_REQUIRED ACTION_
Each entry below should be restated word for word, without any picture it contains.

(Stored data entries)
☆ ☆ ☆ ☆ ☆ ☆ ☆

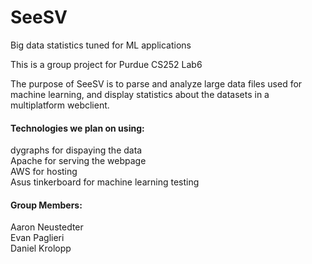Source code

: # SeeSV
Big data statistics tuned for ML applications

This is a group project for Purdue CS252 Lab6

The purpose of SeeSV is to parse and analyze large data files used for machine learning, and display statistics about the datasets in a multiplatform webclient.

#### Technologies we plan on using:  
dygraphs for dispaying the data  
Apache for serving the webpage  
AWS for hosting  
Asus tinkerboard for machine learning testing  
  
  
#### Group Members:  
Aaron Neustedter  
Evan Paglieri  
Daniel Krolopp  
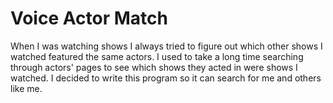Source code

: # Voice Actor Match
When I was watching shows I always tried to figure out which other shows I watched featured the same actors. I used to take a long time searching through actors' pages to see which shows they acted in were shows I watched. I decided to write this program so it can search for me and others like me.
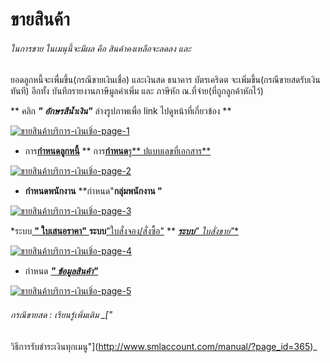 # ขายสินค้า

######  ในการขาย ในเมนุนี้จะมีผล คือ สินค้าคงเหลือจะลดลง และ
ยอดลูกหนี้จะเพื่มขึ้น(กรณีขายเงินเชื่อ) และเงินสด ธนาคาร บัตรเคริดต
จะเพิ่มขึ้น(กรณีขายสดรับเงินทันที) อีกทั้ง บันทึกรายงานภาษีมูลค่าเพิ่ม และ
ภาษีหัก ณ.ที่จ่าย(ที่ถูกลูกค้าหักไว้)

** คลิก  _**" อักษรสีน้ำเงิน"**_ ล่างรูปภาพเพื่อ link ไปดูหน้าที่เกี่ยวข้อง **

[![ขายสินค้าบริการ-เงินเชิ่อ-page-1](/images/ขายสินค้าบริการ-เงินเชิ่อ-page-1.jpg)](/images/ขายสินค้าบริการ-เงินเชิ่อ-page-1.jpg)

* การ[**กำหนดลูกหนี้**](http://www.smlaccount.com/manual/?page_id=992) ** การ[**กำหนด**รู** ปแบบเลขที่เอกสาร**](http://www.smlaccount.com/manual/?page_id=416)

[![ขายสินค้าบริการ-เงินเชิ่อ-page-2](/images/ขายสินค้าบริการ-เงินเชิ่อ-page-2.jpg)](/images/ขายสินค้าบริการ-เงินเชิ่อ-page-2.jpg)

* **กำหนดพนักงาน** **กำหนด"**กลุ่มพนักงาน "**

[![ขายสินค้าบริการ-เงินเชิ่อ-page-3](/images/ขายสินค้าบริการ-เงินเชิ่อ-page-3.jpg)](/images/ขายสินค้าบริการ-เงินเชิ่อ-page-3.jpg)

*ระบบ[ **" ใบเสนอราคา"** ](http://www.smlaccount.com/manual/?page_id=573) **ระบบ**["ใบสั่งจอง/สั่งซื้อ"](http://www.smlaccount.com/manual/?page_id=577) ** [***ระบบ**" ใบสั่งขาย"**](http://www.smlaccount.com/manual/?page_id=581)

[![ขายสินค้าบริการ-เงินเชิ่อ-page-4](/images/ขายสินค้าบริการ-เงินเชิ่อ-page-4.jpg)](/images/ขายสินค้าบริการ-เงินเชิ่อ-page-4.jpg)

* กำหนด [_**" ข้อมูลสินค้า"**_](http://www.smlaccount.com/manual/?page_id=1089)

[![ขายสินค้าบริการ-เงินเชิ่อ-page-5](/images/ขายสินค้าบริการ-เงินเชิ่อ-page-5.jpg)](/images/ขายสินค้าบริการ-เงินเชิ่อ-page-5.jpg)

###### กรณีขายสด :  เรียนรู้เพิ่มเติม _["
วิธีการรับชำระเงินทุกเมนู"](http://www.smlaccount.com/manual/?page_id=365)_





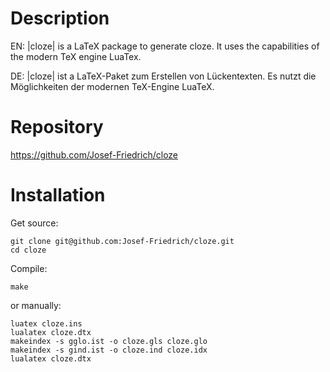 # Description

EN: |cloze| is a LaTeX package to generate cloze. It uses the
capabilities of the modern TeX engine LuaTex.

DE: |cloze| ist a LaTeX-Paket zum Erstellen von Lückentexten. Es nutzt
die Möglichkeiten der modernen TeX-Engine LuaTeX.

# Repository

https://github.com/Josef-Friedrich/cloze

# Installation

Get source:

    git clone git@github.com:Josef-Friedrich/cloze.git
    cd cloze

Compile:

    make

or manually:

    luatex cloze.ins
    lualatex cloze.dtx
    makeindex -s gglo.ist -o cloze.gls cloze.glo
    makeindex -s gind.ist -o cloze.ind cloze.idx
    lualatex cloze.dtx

☆ ☆ ☆ ☆ ☆ ☆ ☆

_ANSWER FOR THE TASK_
Source code

: # SeeSV
Big data statistics tuned for ML applications

This is a group project for Purdue CS252 Lab6

The purpose of SeeSV is to parse and analyze large data files used for machine learning, and display statistics about the datasets in a multiplatform webclient.

#### Technologies we plan on using:  
dygraphs for dispaying the data  
Apache for serving the webpage  
AWS for hosting  
Asus tinkerboard for machine learning testing  
  
  
#### Group Members:  
Aaron Neustedter  
Evan Paglieri  
Daniel Krolopp  
Source code

: # Voice Actor Match
When I was watching shows I always tried to figure out which other shows I watched featured the same actors. I used to take a long time searching through actors' pages to see which shows they acted in were shows I watched. I decided to write this program so it can search for me and others like me.
 # ขายสินค้า

######  ในการขาย ในเมนุนี้จะมีผล คือ สินค้าคงเหลือจะลดลง และ
ยอดลูกหนี้จะเพื่มขึ้น(กรณีขายเงินเชื่อ) และเงินสด ธนาคาร บัตรเคริดต
จะเพิ่มขึ้น(กรณีขายสดรับเงินทันที) อีกทั้ง บันทึกรายงานภาษีมูลค่าเพิ่ม และ
ภาษีหัก ณ.ที่จ่าย(ที่ถูกลูกค้าหักไว้)

** คลิก  _**" อักษรสีน้ำเงิน"**_ ล่างรูปภาพเพื่อ link ไปดูหน้าที่เกี่ยวข้อง **

[![ขายสินค้าบริการ-เงินเชิ่อ-page-1](/images/ขายสินค้าบริการ-เงินเชิ่อ-page-1.jpg)](/images/ขายสินค้าบริการ-เงินเชิ่อ-page-1.jpg)

* การ[**กำหนดลูกหนี้**](http://www.smlaccount.com/manual/?page_id=992) ** การ[**กำหนด**รู** ปแบบเลขที่เอกสาร**](http://www.smlaccount.com/manual/?page_id=416)

[![ขายสินค้าบริการ-เงินเชิ่อ-page-2](/images/ขายสินค้าบริการ-เงินเชิ่อ-page-2.jpg)](/images/ขายสินค้าบริการ-เงินเชิ่อ-page-2.jpg)

* **กำหนดพนักงาน** **กำหนด"**กลุ่มพนักงาน "**

[![ขายสินค้าบริการ-เงินเชิ่อ-page-3](/images/ขายสินค้าบริการ-เงินเชิ่อ-page-3.jpg)](/images/ขายสินค้าบริการ-เงินเชิ่อ-page-3.jpg)

*ระบบ[ **" ใบเสนอราคา"** ](http://www.smlaccount.com/manual/?page_id=573) **ระบบ**["ใบสั่งจอง/สั่งซื้อ"](http://www.smlaccount.com/manual/?page_id=577) ** [***ระบบ**" ใบสั่งขาย"**](http://www.smlaccount.com/manual/?page_id=581)

[![ขายสินค้าบริการ-เงินเชิ่อ-page-4](/images/ขายสินค้าบริการ-เงินเชิ่อ-page-4.jpg)](/images/ขายสินค้าบริการ-เงินเชิ่อ-page-4.jpg)

* กำหนด [_**" ข้อมูลสินค้า"**_](http://www.smlaccount.com/manual/?page_id=1089)

[![ขายสินค้าบริการ-เงินเชิ่อ-page-5](/images/ขายสินค้าบริการ-เงินเชิ่อ-page-5.jpg)](/images/ขายสินค้าบริการ-เงินเชิ่อ-page-5.jpg)

###### กรณีขายสด :  เรียนรู้เพิ่มเติม _["
วิธีการรับชำระเงินทุกเมนู"](http://www.smlaccount.com/manual/?page_id=365)_





 # Description

EN: |cloze| is a LaTeX package to generate cloze. It uses the
capabilities of the modern TeX engine LuaTex.

DE: |cloze| ist a LaTeX-Paket zum Erstellen von Lückentexten. Es nutzt
die Möglichkeiten der modernen TeX-Engine LuaTeX.

# Repository

https://github.com/Josef-Friedrich/cloze

# Installation

Get source:

    git clone git@github.com:Josef-Friedrich/cloze.git
    cd cloze

Compile:

    make

or manually:

    luatex cloze.ins
    lualatex cloze.dtx
    makeindex -s gglo.ist -o cloze.gls cloze.glo
    makeindex -s gind.ist -o cloze.ind cloze.idx
    lualatex cloze.dtx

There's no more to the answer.